Suasana duka menyelimuti kediaman almarhumah Ruyati bin Satubi (54), tenaga kerja wanita asal Indonesia, yang dihukum pancung oleh Pemerintah Arab Saudi. Dirumah sederhana bercat warna pink di Jalan Raya Sukatani Kampung Ceger RT 03 RW 02, Desa Sukadarma, Kecamatan Sukatani, Kabupaten Bekasi, penbuh sanak keluarga dan warga sekitar yang bersimpati atas kasus yang menimpa Ruyati.
Een Nuraeni (35), anak pertama Ruyati, mengungkapkan dirinya pertama kali mendapat kabar ibunya telah dihukum pancung pada pukul 01.00 WIB dinihari tadi, Minggu, 19 Juni 2011. “Migrant Care menelepon saya, kasih kabar ibu saya sudah meninggal,” ujar Een sembari terisak.
Een Nuraeni (35), anak pertama Ruyati, mengungkapkan dirinya pertama kali mendapat kabar ibunya telah dihukum pancung pada pukul 01.00 WIB dinihari tadi, Minggu, 19 Juni 2011. “Migrant Care menelepon saya, kasih kabar ibu saya sudah meninggal,” ujar Een sembari terisak.
Een Nuraeni, puteri Ruyati, tak sanggup
menahan tangis kala mendengar kabar ibunya telah tewas dipancung di Arab
Saudi.
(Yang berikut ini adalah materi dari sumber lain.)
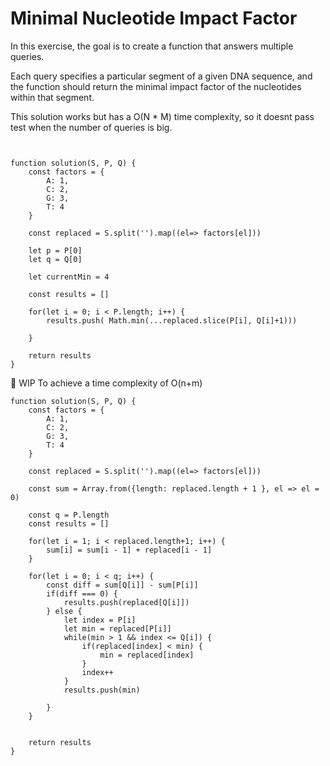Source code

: # Minimal Nucleotide Impact Factor
In this exercise, the goal is to create a function that answers multiple queries.

Each query specifies a particular segment of a given DNA sequence, and the function should return the minimal impact factor of the nucleotides within that segment.

This solution works but has a O(N * M) time complexity, so it doesnt pass test when the number of queries is big.
```


function solution(S, P, Q) {
    const factors = {
        A: 1,
        C: 2,
        G: 3,
        T: 4
    }

    const replaced = S.split('').map((el=> factors[el]))

    let p = P[0]
    let q = Q[0]
    
    let currentMin = 4

    const results = []

    for(let i = 0; i < P.length; i++) {
        results.push( Math.min(...replaced.slice(P[i], Q[i]+1)))

    }
    
    return results
}

```

🚧 WIP To achieve a time complexity of O(n+m) 
```
function solution(S, P, Q) {
    const factors = {
        A: 1,
        C: 2,
        G: 3,
        T: 4
    }

    const replaced = S.split('').map((el=> factors[el]))
    
    const sum = Array.from({length: replaced.length + 1 }, el => el = 0)

    const q = P.length
    const results = []

    for(let i = 1; i < replaced.length+1; i++) {
        sum[i] = sum[i - 1] + replaced[i - 1]
    }

    for(let i = 0; i < q; i++) {
        const diff = sum[Q[i]] - sum[P[i]]
        if(diff === 0) {
            results.push(replaced[Q[i]])
        } else {
            let index = P[i]
            let min = replaced[P[i]]
            while(min > 1 && index <= Q[i]) {
                if(replaced[index] < min) {
                    min = replaced[index]   
                }
                index++
            }
            results.push(min)

        }
    }
    

    return results
}
```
Apalagi pihak keluarga tidak mendapat informasi apa pun
menjelang detik-detik eksekusi Ruyati. “Kami menjawab dengan air mata,
Mbak. Dibilang Kemlu katanya ibu sudah nggak ada kemarin. Katanya sudah
dimakamkan di Makkah,” kata Een.
Suara Een terdengar lemah dan bergetar
di sela-sela seduan tangisnya. Setiap pertanyaan dijawab dengan isakan
penuh duka sehingga jawabannya tidak terlalu jelas.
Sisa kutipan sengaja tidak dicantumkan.